Data records:
----

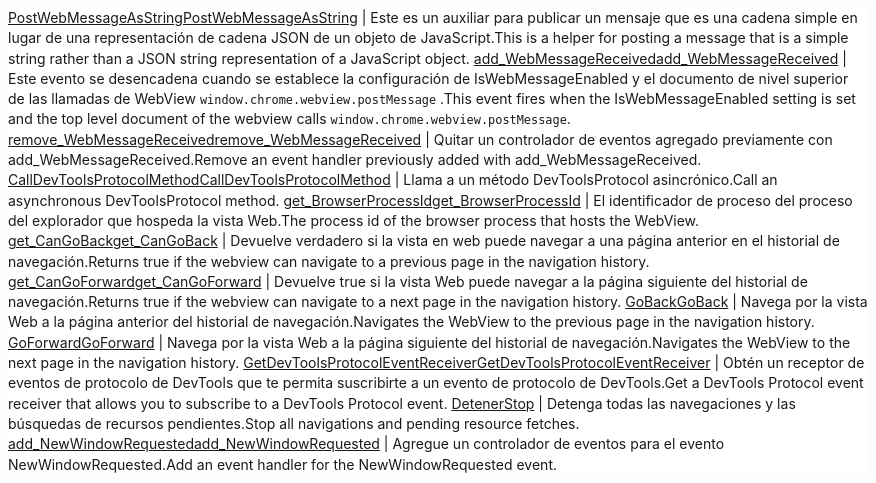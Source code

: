 [<span data-ttu-id="9e773-167">PostWebMessageAsString</span><span class="sxs-lookup"><span data-stu-id="9e773-167">PostWebMessageAsString</span></span>](#postwebmessageasstring) | <span data-ttu-id="9e773-168">Este es un auxiliar para publicar un mensaje que es una cadena simple en lugar de una representación de cadena JSON de un objeto de JavaScript.</span><span class="sxs-lookup"><span data-stu-id="9e773-168">This is a helper for posting a message that is a simple string rather than a JSON string representation of a JavaScript object.</span></span>
[<span data-ttu-id="9e773-169">add_WebMessageReceived</span><span class="sxs-lookup"><span data-stu-id="9e773-169">add_WebMessageReceived</span></span>](#add_webmessagereceived) | <span data-ttu-id="9e773-170">Este evento se desencadena cuando se establece la configuración de IsWebMessageEnabled y el documento de nivel superior de las llamadas de WebView `window.chrome.webview.postMessage` .</span><span class="sxs-lookup"><span data-stu-id="9e773-170">This event fires when the IsWebMessageEnabled setting is set and the top level document of the webview calls `window.chrome.webview.postMessage`.</span></span>
[<span data-ttu-id="9e773-171">remove_WebMessageReceived</span><span class="sxs-lookup"><span data-stu-id="9e773-171">remove_WebMessageReceived</span></span>](#remove_webmessagereceived) | <span data-ttu-id="9e773-172">Quitar un controlador de eventos agregado previamente con add_WebMessageReceived.</span><span class="sxs-lookup"><span data-stu-id="9e773-172">Remove an event handler previously added with add_WebMessageReceived.</span></span>
[<span data-ttu-id="9e773-173">CallDevToolsProtocolMethod</span><span class="sxs-lookup"><span data-stu-id="9e773-173">CallDevToolsProtocolMethod</span></span>](#calldevtoolsprotocolmethod) | <span data-ttu-id="9e773-174">Llama a un método DevToolsProtocol asincrónico.</span><span class="sxs-lookup"><span data-stu-id="9e773-174">Call an asynchronous DevToolsProtocol method.</span></span>
[<span data-ttu-id="9e773-175">get_BrowserProcessId</span><span class="sxs-lookup"><span data-stu-id="9e773-175">get_BrowserProcessId</span></span>](#get_browserprocessid) | <span data-ttu-id="9e773-176">El identificador de proceso del proceso del explorador que hospeda la vista Web.</span><span class="sxs-lookup"><span data-stu-id="9e773-176">The process id of the browser process that hosts the WebView.</span></span>
[<span data-ttu-id="9e773-177">get_CanGoBack</span><span class="sxs-lookup"><span data-stu-id="9e773-177">get_CanGoBack</span></span>](#get_cangoback) | <span data-ttu-id="9e773-178">Devuelve verdadero si la vista en web puede navegar a una página anterior en el historial de navegación.</span><span class="sxs-lookup"><span data-stu-id="9e773-178">Returns true if the webview can navigate to a previous page in the navigation history.</span></span>
[<span data-ttu-id="9e773-179">get_CanGoForward</span><span class="sxs-lookup"><span data-stu-id="9e773-179">get_CanGoForward</span></span>](#get_cangoforward) | <span data-ttu-id="9e773-180">Devuelve true si la vista Web puede navegar a la página siguiente del historial de navegación.</span><span class="sxs-lookup"><span data-stu-id="9e773-180">Returns true if the webview can navigate to a next page in the navigation history.</span></span>
[<span data-ttu-id="9e773-181">GoBack</span><span class="sxs-lookup"><span data-stu-id="9e773-181">GoBack</span></span>](#goback) | <span data-ttu-id="9e773-182">Navega por la vista Web a la página anterior del historial de navegación.</span><span class="sxs-lookup"><span data-stu-id="9e773-182">Navigates the WebView to the previous page in the navigation history.</span></span>
[<span data-ttu-id="9e773-183">GoForward</span><span class="sxs-lookup"><span data-stu-id="9e773-183">GoForward</span></span>](#goforward) | <span data-ttu-id="9e773-184">Navega por la vista Web a la página siguiente del historial de navegación.</span><span class="sxs-lookup"><span data-stu-id="9e773-184">Navigates the WebView to the next page in the navigation history.</span></span>
[<span data-ttu-id="9e773-185">GetDevToolsProtocolEventReceiver</span><span class="sxs-lookup"><span data-stu-id="9e773-185">GetDevToolsProtocolEventReceiver</span></span>](#getdevtoolsprotocoleventreceiver) | <span data-ttu-id="9e773-186">Obtén un receptor de eventos de protocolo de DevTools que te permita suscribirte a un evento de protocolo de DevTools.</span><span class="sxs-lookup"><span data-stu-id="9e773-186">Get a DevTools Protocol event receiver that allows you to subscribe to a DevTools Protocol event.</span></span>
[<span data-ttu-id="9e773-187">Detener</span><span class="sxs-lookup"><span data-stu-id="9e773-187">Stop</span></span>](#stop) | <span data-ttu-id="9e773-188">Detenga todas las navegaciones y las búsquedas de recursos pendientes.</span><span class="sxs-lookup"><span data-stu-id="9e773-188">Stop all navigations and pending resource fetches.</span></span>
[<span data-ttu-id="9e773-189">add_NewWindowRequested</span><span class="sxs-lookup"><span data-stu-id="9e773-189">add_NewWindowRequested</span></span>](#add_newwindowrequested) | <span data-ttu-id="9e773-190">Agregue un controlador de eventos para el evento NewWindowRequested.</span><span class="sxs-lookup"><span data-stu-id="9e773-190">Add an event handler for the NewWindowRequested event.</span></span>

----

Give again, word for word, every line from the top of the data through the line with "a JavaScript object.</span></span>", both ends included, and exclude the pictures.

» **EXPECTED ANSWER**:
Source code

: [<span data-ttu-id="9e773-167">PostWebMessageAsString</span><span class="sxs-lookup"><span data-stu-id="9e773-167">PostWebMessageAsString</span></span>](#postwebmessageasstring) | <span data-ttu-id="9e773-168">Este es un auxiliar para publicar un mensaje que es una cadena simple en lugar de una representación de cadena JSON de un objeto de JavaScript.</span><span class="sxs-lookup"><span data-stu-id="9e773-168">This is a helper for posting a message that is a simple string rather than a JSON string representation of a JavaScript object.</span></span>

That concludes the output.